On March 8, 2010 Cisco announced the newest Cisco ASA 5500 firewall software version 8.3. This is a release with the most radical changes compared to the previous releases since version 7.x. The most important change regarding configuration is the way Network Address Translation (NAT) is implemented. Also, another big change regarding hardware is that you will need a serious memory upgrade to be able to run this software. Let’s see some important points about this release below:
Network Address Translation changes
NAT is disabled by default on Cisco ASA however is one of the most important mechanisms that almost all firewall administrators use. The majority of network implementations make use of private IP addressing inside the Enterprise network and then employee Network Address Translation to translate their private IP addresses into publicly routable addresses in order to access the Internet. The task of NAT is usually carried by the border firewall. NAT in Cisco ASA 8.3 has been completely redesigned compared with previous versions. It is now configured under a network object.
ASA versions prior to 8.3
To configure dynamic NAT: Use the nat (internal interface name) command to specify the internal addresses to be translated together with the global (outside interface name) command to specify the mapped IP pool which all internal addresses will be translated to.
To configure static NAT: Use the static (internal if, external if) command to specify the static mapping between an internal host/network and an external public host/network.
ASA version 8.3
Now forget everything you know about NAT configuration. In this version, NAT is implemented using network objects. Basically you create a network object which defines the Real IP/Network to be translated (e.g the internal LAN network) and inside the network object you can use a nat statement which specifies whether the translation will be dynamic or static together with the Mapped IP/network. The Cisco ASA Firewall Fundamentals – 2nd edition ebook describes all details about the NAT differences in 8.3 version.
Memory upgrade changes
The downside of the new ASA version is that it requires significant memory upgrade for ASA models up to 5540 (5505, 5510, 5520, 5540).
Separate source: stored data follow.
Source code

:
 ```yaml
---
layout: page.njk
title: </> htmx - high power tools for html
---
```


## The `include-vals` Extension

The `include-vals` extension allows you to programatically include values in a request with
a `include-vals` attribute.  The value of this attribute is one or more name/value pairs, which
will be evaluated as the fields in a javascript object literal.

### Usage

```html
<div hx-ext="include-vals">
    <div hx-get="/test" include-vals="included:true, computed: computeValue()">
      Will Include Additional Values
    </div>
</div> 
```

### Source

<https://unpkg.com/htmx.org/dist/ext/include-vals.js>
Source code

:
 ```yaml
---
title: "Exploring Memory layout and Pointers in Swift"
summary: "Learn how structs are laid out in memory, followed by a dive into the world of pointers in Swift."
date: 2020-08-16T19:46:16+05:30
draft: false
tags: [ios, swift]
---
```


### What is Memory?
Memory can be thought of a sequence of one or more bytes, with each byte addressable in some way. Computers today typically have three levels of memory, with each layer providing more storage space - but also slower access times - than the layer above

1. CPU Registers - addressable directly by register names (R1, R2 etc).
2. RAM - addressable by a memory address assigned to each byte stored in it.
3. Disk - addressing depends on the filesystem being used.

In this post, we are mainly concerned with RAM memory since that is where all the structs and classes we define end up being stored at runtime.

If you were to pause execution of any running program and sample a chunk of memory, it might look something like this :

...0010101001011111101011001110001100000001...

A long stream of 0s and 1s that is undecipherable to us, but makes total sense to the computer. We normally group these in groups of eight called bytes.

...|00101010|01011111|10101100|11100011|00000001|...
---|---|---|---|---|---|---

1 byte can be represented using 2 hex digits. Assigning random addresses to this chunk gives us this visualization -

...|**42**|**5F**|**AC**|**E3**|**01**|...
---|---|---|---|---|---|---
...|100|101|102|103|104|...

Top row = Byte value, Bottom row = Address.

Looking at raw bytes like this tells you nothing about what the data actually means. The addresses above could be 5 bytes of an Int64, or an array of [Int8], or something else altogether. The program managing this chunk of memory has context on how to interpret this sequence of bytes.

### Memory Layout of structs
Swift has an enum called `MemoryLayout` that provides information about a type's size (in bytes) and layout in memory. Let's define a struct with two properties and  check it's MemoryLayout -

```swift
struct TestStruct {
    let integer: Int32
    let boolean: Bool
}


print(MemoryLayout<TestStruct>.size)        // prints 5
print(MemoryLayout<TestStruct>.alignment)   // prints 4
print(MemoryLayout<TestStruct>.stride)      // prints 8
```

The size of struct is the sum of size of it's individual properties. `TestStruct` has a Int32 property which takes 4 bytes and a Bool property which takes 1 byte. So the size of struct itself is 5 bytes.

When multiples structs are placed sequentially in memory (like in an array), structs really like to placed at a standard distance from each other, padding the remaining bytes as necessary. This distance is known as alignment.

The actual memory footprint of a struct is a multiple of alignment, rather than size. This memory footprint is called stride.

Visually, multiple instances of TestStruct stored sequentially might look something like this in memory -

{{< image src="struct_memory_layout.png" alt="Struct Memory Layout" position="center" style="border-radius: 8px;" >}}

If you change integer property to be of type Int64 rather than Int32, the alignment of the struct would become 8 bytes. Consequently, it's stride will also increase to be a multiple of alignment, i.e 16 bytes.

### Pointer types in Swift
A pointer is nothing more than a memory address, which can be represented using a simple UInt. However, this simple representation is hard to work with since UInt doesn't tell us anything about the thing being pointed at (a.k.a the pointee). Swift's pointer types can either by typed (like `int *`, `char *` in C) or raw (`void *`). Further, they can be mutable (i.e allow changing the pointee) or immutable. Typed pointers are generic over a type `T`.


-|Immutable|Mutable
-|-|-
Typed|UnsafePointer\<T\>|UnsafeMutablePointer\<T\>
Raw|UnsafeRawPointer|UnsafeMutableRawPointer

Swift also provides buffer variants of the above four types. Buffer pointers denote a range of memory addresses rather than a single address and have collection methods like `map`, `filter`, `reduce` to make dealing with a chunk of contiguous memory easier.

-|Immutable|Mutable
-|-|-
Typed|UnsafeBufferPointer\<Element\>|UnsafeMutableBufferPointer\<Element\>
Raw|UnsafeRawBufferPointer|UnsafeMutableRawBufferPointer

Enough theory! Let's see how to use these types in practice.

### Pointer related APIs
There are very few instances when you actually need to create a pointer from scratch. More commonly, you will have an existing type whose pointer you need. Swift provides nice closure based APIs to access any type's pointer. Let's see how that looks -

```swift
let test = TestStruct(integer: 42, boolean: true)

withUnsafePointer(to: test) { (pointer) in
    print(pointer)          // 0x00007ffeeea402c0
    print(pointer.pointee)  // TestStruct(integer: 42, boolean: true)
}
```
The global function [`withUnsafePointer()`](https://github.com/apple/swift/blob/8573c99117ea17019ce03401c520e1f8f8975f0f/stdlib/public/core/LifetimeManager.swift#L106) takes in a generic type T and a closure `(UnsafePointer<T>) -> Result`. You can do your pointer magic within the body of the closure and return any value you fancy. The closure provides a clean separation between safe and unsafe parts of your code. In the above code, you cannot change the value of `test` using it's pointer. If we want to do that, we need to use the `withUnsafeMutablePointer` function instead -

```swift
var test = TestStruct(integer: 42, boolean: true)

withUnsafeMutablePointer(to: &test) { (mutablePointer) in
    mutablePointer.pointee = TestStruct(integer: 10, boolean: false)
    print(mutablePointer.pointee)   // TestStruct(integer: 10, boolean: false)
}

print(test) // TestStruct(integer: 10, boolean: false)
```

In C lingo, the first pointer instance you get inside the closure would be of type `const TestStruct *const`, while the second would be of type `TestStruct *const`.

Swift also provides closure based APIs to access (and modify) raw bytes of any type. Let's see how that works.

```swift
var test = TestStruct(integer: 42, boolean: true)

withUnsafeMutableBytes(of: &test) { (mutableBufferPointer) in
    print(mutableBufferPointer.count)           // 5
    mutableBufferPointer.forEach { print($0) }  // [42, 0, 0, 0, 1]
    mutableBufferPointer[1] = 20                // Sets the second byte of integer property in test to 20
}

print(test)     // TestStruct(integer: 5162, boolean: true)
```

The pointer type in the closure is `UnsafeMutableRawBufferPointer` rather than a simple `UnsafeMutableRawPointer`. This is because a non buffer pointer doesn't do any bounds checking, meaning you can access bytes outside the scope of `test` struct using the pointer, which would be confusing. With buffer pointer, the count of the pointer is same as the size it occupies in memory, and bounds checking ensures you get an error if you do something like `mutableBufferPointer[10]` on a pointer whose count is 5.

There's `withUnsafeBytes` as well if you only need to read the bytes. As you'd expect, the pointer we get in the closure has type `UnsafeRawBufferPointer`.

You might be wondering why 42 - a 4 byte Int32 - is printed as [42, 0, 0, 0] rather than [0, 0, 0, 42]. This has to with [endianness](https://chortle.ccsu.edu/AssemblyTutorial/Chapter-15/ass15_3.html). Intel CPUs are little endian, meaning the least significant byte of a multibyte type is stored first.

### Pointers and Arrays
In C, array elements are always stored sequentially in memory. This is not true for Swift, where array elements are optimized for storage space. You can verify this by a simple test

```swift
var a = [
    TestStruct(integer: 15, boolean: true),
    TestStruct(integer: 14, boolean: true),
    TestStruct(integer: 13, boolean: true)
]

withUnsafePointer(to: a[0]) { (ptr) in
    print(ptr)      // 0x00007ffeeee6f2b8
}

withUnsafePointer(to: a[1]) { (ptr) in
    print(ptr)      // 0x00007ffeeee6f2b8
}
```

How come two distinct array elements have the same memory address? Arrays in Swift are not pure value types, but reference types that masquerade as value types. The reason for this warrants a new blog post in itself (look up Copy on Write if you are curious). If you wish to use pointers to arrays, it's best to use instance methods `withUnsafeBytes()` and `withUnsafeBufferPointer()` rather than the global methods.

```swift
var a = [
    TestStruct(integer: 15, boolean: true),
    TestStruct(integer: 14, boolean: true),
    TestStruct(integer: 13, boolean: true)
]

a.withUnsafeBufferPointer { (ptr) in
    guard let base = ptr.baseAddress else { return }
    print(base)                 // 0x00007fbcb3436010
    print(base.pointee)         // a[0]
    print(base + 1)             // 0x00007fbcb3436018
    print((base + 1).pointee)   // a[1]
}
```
Newest ASA units purchased after February 2010 will have the minimum memory required by 8.3 version, however if you already have an older unit running a version prior to 8.3 then you will need to purchase extra memory if you want to upgrade to 8.3.
The minimum memory requirements for ASA 8.3 are the following:
Cisco ASA Model
Minimum RAM Required for 8.3
5505 Unlimited user
5505 Security Plus
5510 Security Plus
My opinion about the new version
What I see in the new version is an attempt from Cisco to move away from the “Interface based” policy implementation and adopt a more “global based” or “object based” approach. The policy enforcement in Cisco ASA firewalls is mostly based on the “interface” concept. Access lists are applied to interfaces, modular policy framework configurations are applied to interfaces (and globally also), Network Address Translation is implemented based on interfaces, security levels are configured per interface etc etc. On the other hand, some competitor vendors (like Checkpoint for example) are based on “object based” approach with a “global policy” concept which is applied on objects irrespective of interfaces. Hmm, I think Cisco is moving towards the Checkpoint firewall approach 🙂 . Well, it’s not a bad thing to adopt some concepts from your competitors to make you even better.
Regarding upgrading to the new version, I would not recommend it for the time being. The older ASA versions (7.x, 8.0, 8.1, 8.2) are so stable and reliable that I would not rush to change them on my security infrastructure for the moment. Also, the extra memory required for older units is another prohibitive factor for upgrading now.